■ **Problem requirements**: Reproduce the lines below verbatim. Pictures are to be omitted.
Available data Block Start
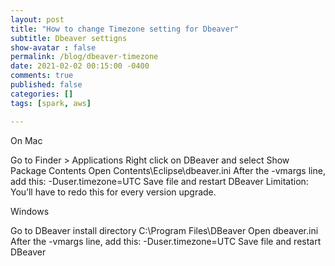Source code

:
 ```yaml
---
layout: post
title: "How to change Timezone setting for Dbeaver"
subtitle: Dbeaver settigns 
show-avatar : false
permalink: /blog/dbeaver-timezone
date: 2021-02-02 00:15:00 -0400
comments: true
published: false
categories: []
tags: [spark, aws]

---
```


On Mac

Go to Finder > Applications
Right click on DBeaver and select Show Package Contents
Open Contents\Eclipse\dbeaver.ini
After the -vmargs line, add this: -Duser.timezone=UTC
Save file and restart DBeaver
Limitation: You’ll have to redo this for every version upgrade.




Windows

Go to DBeaver install directory C:\Program Files\DBeaver
Open dbeaver.ini
After the -vmargs line, add this: -Duser.timezone=UTC
Save file and restart DBeaver
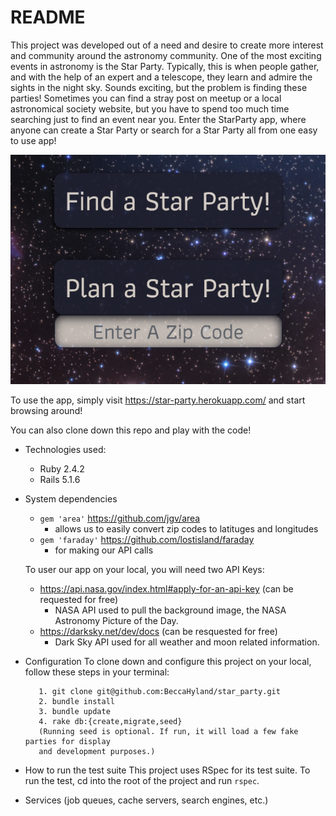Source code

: # README

This project was developed out of a need and desire to create more interest and community around the astronomy community. One of the most exciting events in astronomy is the Star Party. Typically, this is when people gather, and with the help of an expert and a telescope, they learn and admire the sights in the night sky. Sounds exciting, but the problem is finding these parties! Sometimes you can find a stray post on meetup or a local astronomical society website, but you have to spend too much time searching just to find an event near you.  Enter the StarParty app, where anyone can create a Star Party or search for a Star Party all from one easy to use app! 

![Image of Landing Page](https://github.com/BeccaHyland/star_party/blob/master/app/assets/images/Landing%20Page.png)

To use the app, simply visit https://star-party.herokuapp.com/ and start browsing around!

You can also clone down this repo and play with the code! 

* Technologies used:
  - Ruby 2.4.2
  - Rails 5.1.6

* System dependencies
  - `gem 'area'` https://github.com/jgv/area 
    - allows us to easily convert zip codes to latituges and longitudes 
  - `gem 'faraday'` https://github.com/lostisland/faraday
    - for making our API calls
  
  To user our app on your local, you will need two API Keys:
    - https://api.nasa.gov/index.html#apply-for-an-api-key (can be requested for free)
      - NASA API used to pull the background image, the NASA Astronomy Picture of the Day.
    - https://darksky.net/dev/docs (can be resquested for free)
      - Dark Sky API used for all weather and moon related information.
  

* Configuration
  To clone down and configure this project on your local, follow these steps in your terminal:
  ```
     1. git clone git@github.com:BeccaHyland/star_party.git
     2. bundle install
     3. bundle update
     4. rake db:{create,migrate,seed} 
     (Running seed is optional. If run, it will load a few fake parties for display 
     and development purposes.)
     ```


* How to run the test suite
  This project uses RSpec for its test suite. To run the test, cd into the root of the project and run ```rspec```.

* Services (job queues, cache servers, search engines, etc.)


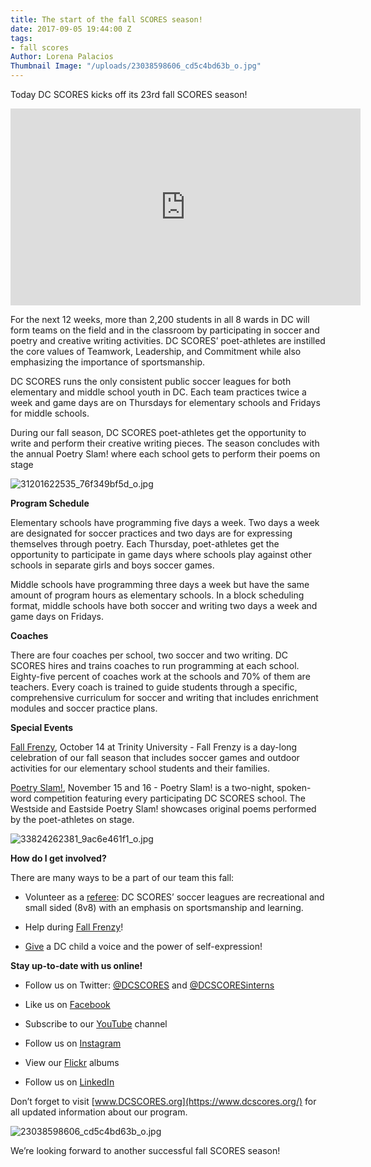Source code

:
 ```yaml
---
title: The start of the fall SCORES season!
date: 2017-09-05 19:44:00 Z
tags:
- fall scores
Author: Lorena Palacios
Thumbnail Image: "/uploads/23038598606_cd5c4bd63b_o.jpg"
---
```


Today DC SCORES kicks off its 23rd fall SCORES season!

<iframe width="560" height="315" src="https://www.youtube.com/embed/LeU9CqD77Ac" frameborder="0" allowfullscreen></iframe>

For the next 12 weeks, more than 2,200 students in all 8 wards in DC will form teams on the field and in the classroom by participating in soccer and poetry and creative writing activities. DC SCORES’ poet-athletes are instilled the core values of Teamwork, Leadership, and Commitment while also emphasizing the importance of sportsmanship.


DC SCORES runs the only consistent public soccer leagues for both elementary and middle school youth in DC. Each team practices twice a week and game days are on Thursdays for elementary schools and Fridays for middle schools.

During our fall season, DC SCORES poet-athletes get the opportunity to write and perform their creative writing pieces. The season concludes with the annual Poetry Slam! where each school gets to perform their poems on stage

![31201622535_76f349bf5d_o.jpg](/uploads/31201622535_76f349bf5d_o.jpg)

**Program Schedule**

Elementary schools have programming five days a week. Two days a week are designated for soccer practices and two days are for expressing themselves through poetry. Each Thursday, poet-athletes get the opportunity to participate in game days where schools play against other schools in separate girls and boys soccer games.

Middle schools have programming three days a week but have the same amount of program hours as elementary schools. In a block scheduling format, middle schools have both soccer and writing two days a week and game days on Fridays.

**Coaches**

There are four coaches per school, two soccer and two writing. DC SCORES hires and trains coaches to run programming at each school. Eighty-five percent of coaches work at the schools and 70% of them are teachers. Every coach is trained to guide students through a specific, comprehensive curriculum for soccer and writing that includes enrichment modules and soccer practice plans.

**Special Events**

[Fall Frenzy](https://www.youtube.com/watch?v=VymAKyHkIrc), October 14 at Trinity University - Fall Frenzy is a day-long celebration of our fall season that includes soccer games and outdoor activities for our elementary school students and their families.

[Poetry Slam!](https://www.youtube.com/watch?v=V6lNjLysvbE&t=3s), November 15 and 16 - Poetry Slam! is a two-night, spoken-word competition featuring every participating DC SCORES school. The Westside and Eastside Poetry Slam! showcases original poems performed by the poet-athletes on stage.

![33824262381_9ac6e461f1_o.jpg](/uploads/33824262381_9ac6e461f1_o.jpg)

**How do I get involved?**

There are many ways to be a part of our team this fall:

* Volunteer as a [referee](http://www.americascores.org/affiliates/dc/volunteer/volunteerapplication): DC SCORES’ soccer leagues are recreational and small sided (8v8) with an emphasis on sportsmanship and learning.

* Help during [Fall Frenzy](https://www.dcscores.org/volunteer/)!

* [Give](https://connect.clickandpledge.com/w/Form/38684abc-e195-4fdb-aef3-2ed5aeb51d61?636153321160038799) a DC child a voice and the power of self-expression!

**Stay up-to-date with us online!**

* Follow us on Twitter: [@DCSCORES](https://twitter.com/DCSCORES) and [@DCSCORESinterns](https://twitter.com/DCSCORESInterns)

* Like us on [Facebook](https://www.facebook.com/DCSCORES/?ref=aymt_homepage_panel)

* Subscribe to our [YouTube](https://www.youtube.com/channel/UCNUQxAB_LRA7OyH9GtDs7LA?view_as=subscriber) channel

* Follow us on [Instagram](https://www.instagram.com/dc_scores/?hl=en)

* View our [Flickr](https://www.flickr.com/photos/dcscorespictures/albums) albums

* Follow us on [LinkedIn](https://www.linkedin.com/company/dc-scores)

Don’t forget to visit [www.DCSCORES.org](https://www.dcscores.org/) for all updated information about our program.

![23038598606_cd5c4bd63b_o.jpg](/uploads/23038598606_cd5c4bd63b_o.jpg)

We’re looking forward to another successful fall SCORES season!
Available data Block End
■ **Task answer**:
Source code

:
 ```yaml
---
layout: post
title: "How to change Timezone setting for Dbeaver"
subtitle: Dbeaver settigns 
show-avatar : false
permalink: /blog/dbeaver-timezone
date: 2021-02-02 00:15:00 -0400
comments: true
published: false
categories: []
tags: [spark, aws]

---
```


On Mac

Go to Finder > Applications
Right click on DBeaver and select Show Package Contents
Open Contents\Eclipse\dbeaver.ini
After the -vmargs line, add this: -Duser.timezone=UTC
Save file and restart DBeaver
Limitation: You’ll have to redo this for every version upgrade.




Windows

Go to DBeaver install directory C:\Program Files\DBeaver
Open dbeaver.ini
After the -vmargs line, add this: -Duser.timezone=UTC
Save file and restart DBeaver
Source code

: # README

This project was developed out of a need and desire to create more interest and community around the astronomy community. One of the most exciting events in astronomy is the Star Party. Typically, this is when people gather, and with the help of an expert and a telescope, they learn and admire the sights in the night sky. Sounds exciting, but the problem is finding these parties! Sometimes you can find a stray post on meetup or a local astronomical society website, but you have to spend too much time searching just to find an event near you.  Enter the StarParty app, where anyone can create a Star Party or search for a Star Party all from one easy to use app! 

![Image of Landing Page](https://github.com/BeccaHyland/star_party/blob/master/app/assets/images/Landing%20Page.png)

To use the app, simply visit https://star-party.herokuapp.com/ and start browsing around!

You can also clone down this repo and play with the code! 

* Technologies used:
  - Ruby 2.4.2
  - Rails 5.1.6

* System dependencies
  - `gem 'area'` https://github.com/jgv/area 
    - allows us to easily convert zip codes to latituges and longitudes 
  - `gem 'faraday'` https://github.com/lostisland/faraday
    - for making our API calls
  
  To user our app on your local, you will need two API Keys:
    - https://api.nasa.gov/index.html#apply-for-an-api-key (can be requested for free)
      - NASA API used to pull the background image, the NASA Astronomy Picture of the Day.
    - https://darksky.net/dev/docs (can be resquested for free)
      - Dark Sky API used for all weather and moon related information.
  

* Configuration
  To clone down and configure this project on your local, follow these steps in your terminal:
  ```
     1. git clone git@github.com:BeccaHyland/star_party.git
     2. bundle install
     3. bundle update
     4. rake db:{create,migrate,seed} 
     (Running seed is optional. If run, it will load a few fake parties for display 
     and development purposes.)
     ```


* How to run the test suite
  This project uses RSpec for its test suite. To run the test, cd into the root of the project and run ```rspec```.

* Services (job queues, cache servers, search engines, etc.)


Source code

:
 ```yaml
---
title: The start of the fall SCORES season!
date: 2017-09-05 19:44:00 Z
tags:
- fall scores
Author: Lorena Palacios
Thumbnail Image: "/uploads/23038598606_cd5c4bd63b_o.jpg"
---
```


Today DC SCORES kicks off its 23rd fall SCORES season!

<iframe width="560" height="315" src="https://www.youtube.com/embed/LeU9CqD77Ac" frameborder="0" allowfullscreen></iframe>

For the next 12 weeks, more than 2,200 students in all 8 wards in DC will form teams on the field and in the classroom by participating in soccer and poetry and creative writing activities. DC SCORES’ poet-athletes are instilled the core values of Teamwork, Leadership, and Commitment while also emphasizing the importance of sportsmanship.


DC SCORES runs the only consistent public soccer leagues for both elementary and middle school youth in DC. Each team practices twice a week and game days are on Thursdays for elementary schools and Fridays for middle schools.

During our fall season, DC SCORES poet-athletes get the opportunity to write and perform their creative writing pieces. The season concludes with the annual Poetry Slam! where each school gets to perform their poems on stage

![31201622535_76f349bf5d_o.jpg](/uploads/31201622535_76f349bf5d_o.jpg)

**Program Schedule**

Elementary schools have programming five days a week. Two days a week are designated for soccer practices and two days are for expressing themselves through poetry. Each Thursday, poet-athletes get the opportunity to participate in game days where schools play against other schools in separate girls and boys soccer games.

Middle schools have programming three days a week but have the same amount of program hours as elementary schools. In a block scheduling format, middle schools have both soccer and writing two days a week and game days on Fridays.

**Coaches**

There are four coaches per school, two soccer and two writing. DC SCORES hires and trains coaches to run programming at each school. Eighty-five percent of coaches work at the schools and 70% of them are teachers. Every coach is trained to guide students through a specific, comprehensive curriculum for soccer and writing that includes enrichment modules and soccer practice plans.

**Special Events**

[Fall Frenzy](https://www.youtube.com/watch?v=VymAKyHkIrc), October 14 at Trinity University - Fall Frenzy is a day-long celebration of our fall season that includes soccer games and outdoor activities for our elementary school students and their families.

[Poetry Slam!](https://www.youtube.com/watch?v=V6lNjLysvbE&t=3s), November 15 and 16 - Poetry Slam! is a two-night, spoken-word competition featuring every participating DC SCORES school. The Westside and Eastside Poetry Slam! showcases original poems performed by the poet-athletes on stage.

![33824262381_9ac6e461f1_o.jpg](/uploads/33824262381_9ac6e461f1_o.jpg)

**How do I get involved?**

There are many ways to be a part of our team this fall:

* Volunteer as a [referee](http://www.americascores.org/affiliates/dc/volunteer/volunteerapplication): DC SCORES’ soccer leagues are recreational and small sided (8v8) with an emphasis on sportsmanship and learning.

* Help during [Fall Frenzy](https://www.dcscores.org/volunteer/)!

* [Give](https://connect.clickandpledge.com/w/Form/38684abc-e195-4fdb-aef3-2ed5aeb51d61?636153321160038799) a DC child a voice and the power of self-expression!

**Stay up-to-date with us online!**

* Follow us on Twitter: [@DCSCORES](https://twitter.com/DCSCORES) and [@DCSCORESinterns](https://twitter.com/DCSCORESInterns)

* Like us on [Facebook](https://www.facebook.com/DCSCORES/?ref=aymt_homepage_panel)

* Subscribe to our [YouTube](https://www.youtube.com/channel/UCNUQxAB_LRA7OyH9GtDs7LA?view_as=subscriber) channel

* Follow us on [Instagram](https://www.instagram.com/dc_scores/?hl=en)

* View our [Flickr](https://www.flickr.com/photos/dcscorespictures/albums) albums

* Follow us on [LinkedIn](https://www.linkedin.com/company/dc-scores)

Don’t forget to visit [www.DCSCORES.org](https://www.dcscores.org/) for all updated information about our program.

![23038598606_cd5c4bd63b_o.jpg](/uploads/23038598606_cd5c4bd63b_o.jpg)

We’re looking forward to another successful fall SCORES season!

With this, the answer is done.